§ **Work item**: Work out how many lines in the listing below include the word "topic". Give nothing but the number.

__________________________________________________

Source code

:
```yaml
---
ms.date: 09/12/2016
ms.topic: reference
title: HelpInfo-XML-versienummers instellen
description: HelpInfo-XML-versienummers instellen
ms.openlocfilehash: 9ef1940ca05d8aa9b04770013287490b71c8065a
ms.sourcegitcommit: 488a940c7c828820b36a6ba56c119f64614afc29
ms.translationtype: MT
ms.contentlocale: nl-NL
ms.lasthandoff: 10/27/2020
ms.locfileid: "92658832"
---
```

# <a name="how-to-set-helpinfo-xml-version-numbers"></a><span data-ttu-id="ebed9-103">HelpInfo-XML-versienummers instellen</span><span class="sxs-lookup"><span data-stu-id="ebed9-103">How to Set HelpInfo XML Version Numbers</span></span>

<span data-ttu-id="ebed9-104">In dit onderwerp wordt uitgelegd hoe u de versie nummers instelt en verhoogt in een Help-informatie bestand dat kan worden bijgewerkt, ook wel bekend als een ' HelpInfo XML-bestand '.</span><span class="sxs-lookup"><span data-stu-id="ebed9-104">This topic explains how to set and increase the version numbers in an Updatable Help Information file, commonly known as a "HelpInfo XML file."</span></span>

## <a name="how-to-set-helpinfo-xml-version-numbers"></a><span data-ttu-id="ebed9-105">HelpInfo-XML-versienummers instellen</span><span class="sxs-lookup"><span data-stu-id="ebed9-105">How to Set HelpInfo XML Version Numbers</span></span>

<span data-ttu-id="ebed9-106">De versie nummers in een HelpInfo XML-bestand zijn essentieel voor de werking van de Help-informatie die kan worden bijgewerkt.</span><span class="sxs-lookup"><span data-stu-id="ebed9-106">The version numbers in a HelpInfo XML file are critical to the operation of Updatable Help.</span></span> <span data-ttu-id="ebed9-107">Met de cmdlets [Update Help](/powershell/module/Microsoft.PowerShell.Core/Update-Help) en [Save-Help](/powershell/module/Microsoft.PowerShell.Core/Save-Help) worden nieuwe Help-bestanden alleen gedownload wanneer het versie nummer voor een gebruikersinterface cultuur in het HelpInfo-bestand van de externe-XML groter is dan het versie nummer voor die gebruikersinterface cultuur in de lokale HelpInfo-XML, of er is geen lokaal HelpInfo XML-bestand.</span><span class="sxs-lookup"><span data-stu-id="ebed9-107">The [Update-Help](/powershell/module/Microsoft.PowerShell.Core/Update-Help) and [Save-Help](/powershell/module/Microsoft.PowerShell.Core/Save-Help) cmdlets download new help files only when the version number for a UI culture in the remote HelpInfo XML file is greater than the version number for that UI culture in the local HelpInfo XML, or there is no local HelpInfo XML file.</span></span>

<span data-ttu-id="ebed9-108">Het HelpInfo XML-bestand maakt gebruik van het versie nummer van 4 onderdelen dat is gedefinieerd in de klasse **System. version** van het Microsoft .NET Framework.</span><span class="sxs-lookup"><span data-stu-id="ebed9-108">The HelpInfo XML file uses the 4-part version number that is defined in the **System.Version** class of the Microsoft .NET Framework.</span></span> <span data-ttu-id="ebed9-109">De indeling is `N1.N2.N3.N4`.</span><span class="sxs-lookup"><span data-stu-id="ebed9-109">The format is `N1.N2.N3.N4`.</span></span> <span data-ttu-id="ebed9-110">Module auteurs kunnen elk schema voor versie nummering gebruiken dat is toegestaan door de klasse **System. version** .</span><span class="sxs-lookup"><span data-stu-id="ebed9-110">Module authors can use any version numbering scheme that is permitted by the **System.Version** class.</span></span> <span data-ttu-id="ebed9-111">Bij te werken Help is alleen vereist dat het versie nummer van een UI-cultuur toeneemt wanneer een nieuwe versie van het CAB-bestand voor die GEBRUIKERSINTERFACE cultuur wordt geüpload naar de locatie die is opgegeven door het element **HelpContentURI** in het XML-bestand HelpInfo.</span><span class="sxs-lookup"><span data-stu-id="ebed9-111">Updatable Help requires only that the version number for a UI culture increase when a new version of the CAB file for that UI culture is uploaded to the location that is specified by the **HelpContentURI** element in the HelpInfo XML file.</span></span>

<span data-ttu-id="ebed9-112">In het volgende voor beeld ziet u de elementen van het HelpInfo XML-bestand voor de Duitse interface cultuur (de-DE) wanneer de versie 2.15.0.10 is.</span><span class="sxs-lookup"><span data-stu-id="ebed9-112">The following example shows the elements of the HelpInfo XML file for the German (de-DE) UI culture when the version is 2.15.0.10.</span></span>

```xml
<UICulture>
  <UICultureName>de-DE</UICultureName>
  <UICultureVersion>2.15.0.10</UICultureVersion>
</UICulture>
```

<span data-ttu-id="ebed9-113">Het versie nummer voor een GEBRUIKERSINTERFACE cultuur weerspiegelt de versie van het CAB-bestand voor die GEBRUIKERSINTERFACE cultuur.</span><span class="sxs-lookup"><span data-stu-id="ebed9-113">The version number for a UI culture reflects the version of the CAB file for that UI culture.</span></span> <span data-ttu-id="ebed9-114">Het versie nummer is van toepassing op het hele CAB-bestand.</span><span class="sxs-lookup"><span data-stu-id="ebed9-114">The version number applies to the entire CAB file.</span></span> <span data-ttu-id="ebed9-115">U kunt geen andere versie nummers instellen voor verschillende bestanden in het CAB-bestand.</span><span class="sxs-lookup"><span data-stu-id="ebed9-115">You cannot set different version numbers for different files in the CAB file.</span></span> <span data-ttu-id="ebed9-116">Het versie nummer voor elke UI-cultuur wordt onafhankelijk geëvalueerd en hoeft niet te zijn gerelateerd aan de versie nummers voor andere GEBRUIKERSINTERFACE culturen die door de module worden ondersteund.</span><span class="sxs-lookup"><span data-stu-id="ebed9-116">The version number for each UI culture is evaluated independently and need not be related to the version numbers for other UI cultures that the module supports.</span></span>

__________________________________________________

§ **Finished exercise**: 2